Sprint agreed to pay more than $1 billion to Clearwire over the next 18 months for its customers' use of Clearwire's WiMAX network. Sprint also agreed to pay Clearwire $28 million in back payments.
The influx of cash should help Clearwire address its precarious financial position. Clearwire burned through capital to build out its WiMAX network and hasn't managed to keep revenue in pace with expenses, despite steady growth in its customer base. Clearwire's net loss more than doubled in the first quarter to $267 million, compared with a net loss of $94.1 million during the same period last year.
The company has laid off about a thousand employees, scaled back on its more costly brick-and-mortar stores in favor of online sales, indefinitely delayed plans for a Clear-branded smartphone and limited the expansion of its WiMAX network to markets where it has to deploy to retain its spectrum licenses.
Clearwire's cash conservation efforts will allow it to function for the next year without additional funding, allowing it to shelve plans to sell off surplus spectrum to finance its business.
Meanwhile, Sprint is grappling with its own financial problems.
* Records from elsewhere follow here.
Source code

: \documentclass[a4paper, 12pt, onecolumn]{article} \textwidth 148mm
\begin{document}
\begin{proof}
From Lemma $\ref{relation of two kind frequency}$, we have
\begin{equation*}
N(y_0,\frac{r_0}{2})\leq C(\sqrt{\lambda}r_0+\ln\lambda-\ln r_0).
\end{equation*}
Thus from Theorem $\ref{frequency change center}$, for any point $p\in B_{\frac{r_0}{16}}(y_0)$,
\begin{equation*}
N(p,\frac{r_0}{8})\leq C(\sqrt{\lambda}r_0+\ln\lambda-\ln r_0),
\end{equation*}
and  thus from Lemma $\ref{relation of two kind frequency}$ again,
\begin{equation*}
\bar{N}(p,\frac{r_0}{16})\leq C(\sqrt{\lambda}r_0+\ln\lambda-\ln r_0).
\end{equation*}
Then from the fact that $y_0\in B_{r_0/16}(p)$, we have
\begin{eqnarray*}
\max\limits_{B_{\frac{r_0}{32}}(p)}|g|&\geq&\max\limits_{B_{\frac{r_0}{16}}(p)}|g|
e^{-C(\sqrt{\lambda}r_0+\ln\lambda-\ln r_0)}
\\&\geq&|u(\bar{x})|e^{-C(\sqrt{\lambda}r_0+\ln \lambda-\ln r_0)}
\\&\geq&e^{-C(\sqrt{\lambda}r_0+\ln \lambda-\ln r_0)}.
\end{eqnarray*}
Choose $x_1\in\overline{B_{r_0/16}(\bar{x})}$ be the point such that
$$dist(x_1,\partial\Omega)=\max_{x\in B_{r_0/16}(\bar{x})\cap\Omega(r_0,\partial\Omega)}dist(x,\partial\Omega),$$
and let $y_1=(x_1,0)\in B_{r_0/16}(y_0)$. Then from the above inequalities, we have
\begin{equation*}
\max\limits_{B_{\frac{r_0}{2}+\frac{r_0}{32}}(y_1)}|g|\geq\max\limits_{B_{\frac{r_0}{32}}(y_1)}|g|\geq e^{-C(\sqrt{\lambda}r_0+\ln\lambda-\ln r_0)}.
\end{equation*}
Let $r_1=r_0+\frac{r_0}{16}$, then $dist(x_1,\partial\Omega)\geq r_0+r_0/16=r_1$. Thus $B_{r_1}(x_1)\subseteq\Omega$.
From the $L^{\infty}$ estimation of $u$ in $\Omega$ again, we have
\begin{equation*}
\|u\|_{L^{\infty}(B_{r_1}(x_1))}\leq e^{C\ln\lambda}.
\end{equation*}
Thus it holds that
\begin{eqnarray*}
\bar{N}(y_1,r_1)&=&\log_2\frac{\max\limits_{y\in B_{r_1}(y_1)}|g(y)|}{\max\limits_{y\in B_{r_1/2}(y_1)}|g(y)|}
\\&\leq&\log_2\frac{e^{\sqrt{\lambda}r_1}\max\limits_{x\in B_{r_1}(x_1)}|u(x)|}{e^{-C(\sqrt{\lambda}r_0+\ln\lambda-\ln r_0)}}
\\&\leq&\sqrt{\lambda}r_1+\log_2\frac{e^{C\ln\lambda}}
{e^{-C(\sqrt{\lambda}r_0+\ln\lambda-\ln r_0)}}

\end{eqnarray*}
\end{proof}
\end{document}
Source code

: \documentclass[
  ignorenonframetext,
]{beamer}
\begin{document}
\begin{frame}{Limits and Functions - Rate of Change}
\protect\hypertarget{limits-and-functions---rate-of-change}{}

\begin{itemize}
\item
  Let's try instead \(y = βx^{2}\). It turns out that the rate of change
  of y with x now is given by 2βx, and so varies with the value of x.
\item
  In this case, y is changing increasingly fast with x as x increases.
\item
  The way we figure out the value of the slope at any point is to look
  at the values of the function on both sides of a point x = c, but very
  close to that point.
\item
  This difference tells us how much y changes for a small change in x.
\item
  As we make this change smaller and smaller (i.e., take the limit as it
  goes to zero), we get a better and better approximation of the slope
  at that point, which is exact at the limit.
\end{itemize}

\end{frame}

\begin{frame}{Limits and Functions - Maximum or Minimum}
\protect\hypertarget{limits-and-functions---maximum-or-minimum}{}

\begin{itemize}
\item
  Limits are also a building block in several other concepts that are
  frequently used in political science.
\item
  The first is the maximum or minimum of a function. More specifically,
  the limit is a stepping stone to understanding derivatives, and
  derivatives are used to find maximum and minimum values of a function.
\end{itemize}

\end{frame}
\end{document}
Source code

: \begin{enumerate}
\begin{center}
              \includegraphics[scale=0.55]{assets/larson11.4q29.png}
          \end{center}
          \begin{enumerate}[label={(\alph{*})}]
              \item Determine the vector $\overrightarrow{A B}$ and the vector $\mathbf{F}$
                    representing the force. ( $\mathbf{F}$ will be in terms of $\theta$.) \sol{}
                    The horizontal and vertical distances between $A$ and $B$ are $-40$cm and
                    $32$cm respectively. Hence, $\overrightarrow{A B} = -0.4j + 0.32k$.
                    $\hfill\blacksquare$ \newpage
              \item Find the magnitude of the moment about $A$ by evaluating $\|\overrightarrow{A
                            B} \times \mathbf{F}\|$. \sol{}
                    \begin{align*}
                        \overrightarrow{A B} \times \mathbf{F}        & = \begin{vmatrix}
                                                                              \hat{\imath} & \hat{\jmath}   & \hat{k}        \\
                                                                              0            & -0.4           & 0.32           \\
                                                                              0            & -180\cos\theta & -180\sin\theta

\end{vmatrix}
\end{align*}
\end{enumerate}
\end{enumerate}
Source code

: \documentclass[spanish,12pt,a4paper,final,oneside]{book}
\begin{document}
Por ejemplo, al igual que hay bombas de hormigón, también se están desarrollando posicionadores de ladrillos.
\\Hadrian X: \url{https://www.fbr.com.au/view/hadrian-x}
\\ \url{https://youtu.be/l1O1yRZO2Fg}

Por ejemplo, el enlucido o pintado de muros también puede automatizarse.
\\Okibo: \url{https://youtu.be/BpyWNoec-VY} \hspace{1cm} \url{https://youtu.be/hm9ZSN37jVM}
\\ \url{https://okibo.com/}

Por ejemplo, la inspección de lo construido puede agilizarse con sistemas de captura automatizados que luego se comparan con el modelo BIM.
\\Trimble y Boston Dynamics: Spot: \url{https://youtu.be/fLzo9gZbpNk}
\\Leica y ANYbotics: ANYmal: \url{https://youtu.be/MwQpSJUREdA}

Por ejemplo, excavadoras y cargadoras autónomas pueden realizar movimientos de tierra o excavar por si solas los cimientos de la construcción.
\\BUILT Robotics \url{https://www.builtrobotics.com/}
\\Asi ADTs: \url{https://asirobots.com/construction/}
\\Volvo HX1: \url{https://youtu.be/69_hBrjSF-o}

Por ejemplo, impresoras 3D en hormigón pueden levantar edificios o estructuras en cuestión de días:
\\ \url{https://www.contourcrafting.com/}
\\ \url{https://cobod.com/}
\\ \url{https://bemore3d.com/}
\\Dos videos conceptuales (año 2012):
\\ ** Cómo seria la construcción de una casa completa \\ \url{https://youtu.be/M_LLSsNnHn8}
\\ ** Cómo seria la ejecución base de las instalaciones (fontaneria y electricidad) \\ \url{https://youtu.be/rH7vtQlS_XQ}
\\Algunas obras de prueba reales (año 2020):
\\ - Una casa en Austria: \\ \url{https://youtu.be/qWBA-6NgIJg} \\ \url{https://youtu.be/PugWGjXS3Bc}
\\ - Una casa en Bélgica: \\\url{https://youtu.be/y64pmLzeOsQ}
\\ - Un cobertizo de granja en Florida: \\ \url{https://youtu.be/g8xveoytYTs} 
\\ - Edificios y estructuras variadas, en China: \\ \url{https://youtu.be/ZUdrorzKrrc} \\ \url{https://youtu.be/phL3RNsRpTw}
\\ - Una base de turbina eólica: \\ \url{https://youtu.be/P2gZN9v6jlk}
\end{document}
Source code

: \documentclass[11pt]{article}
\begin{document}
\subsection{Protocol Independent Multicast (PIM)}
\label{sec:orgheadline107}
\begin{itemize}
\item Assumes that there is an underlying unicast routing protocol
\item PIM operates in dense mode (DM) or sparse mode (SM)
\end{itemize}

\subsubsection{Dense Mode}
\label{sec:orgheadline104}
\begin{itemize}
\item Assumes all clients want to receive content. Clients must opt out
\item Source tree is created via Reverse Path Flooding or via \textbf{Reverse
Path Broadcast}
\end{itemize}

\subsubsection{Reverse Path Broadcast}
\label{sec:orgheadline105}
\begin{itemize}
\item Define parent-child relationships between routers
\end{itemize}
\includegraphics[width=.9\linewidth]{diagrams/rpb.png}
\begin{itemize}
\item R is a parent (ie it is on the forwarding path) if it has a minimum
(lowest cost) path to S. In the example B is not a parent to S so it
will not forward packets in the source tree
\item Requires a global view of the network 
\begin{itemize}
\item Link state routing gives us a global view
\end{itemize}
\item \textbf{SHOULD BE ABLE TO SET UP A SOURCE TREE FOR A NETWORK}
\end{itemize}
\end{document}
The company is working to stem losses, retain customers amid competition from the iPhone at AT&T and Verizon Wireless, and it is spending up to $5 billion to upgrade its aging legacy network with new equipment and a CDMA-based push-to-talk service.
Euteneuer was optimistic about Sprint's financial future, saying the company is "out of survival mode" and is in a "transition mode to sustainability."
The company also has "a number of tests going on in different markets" to reduce churn, Euteneuer said, but he did not elaborate on Sprint's plans.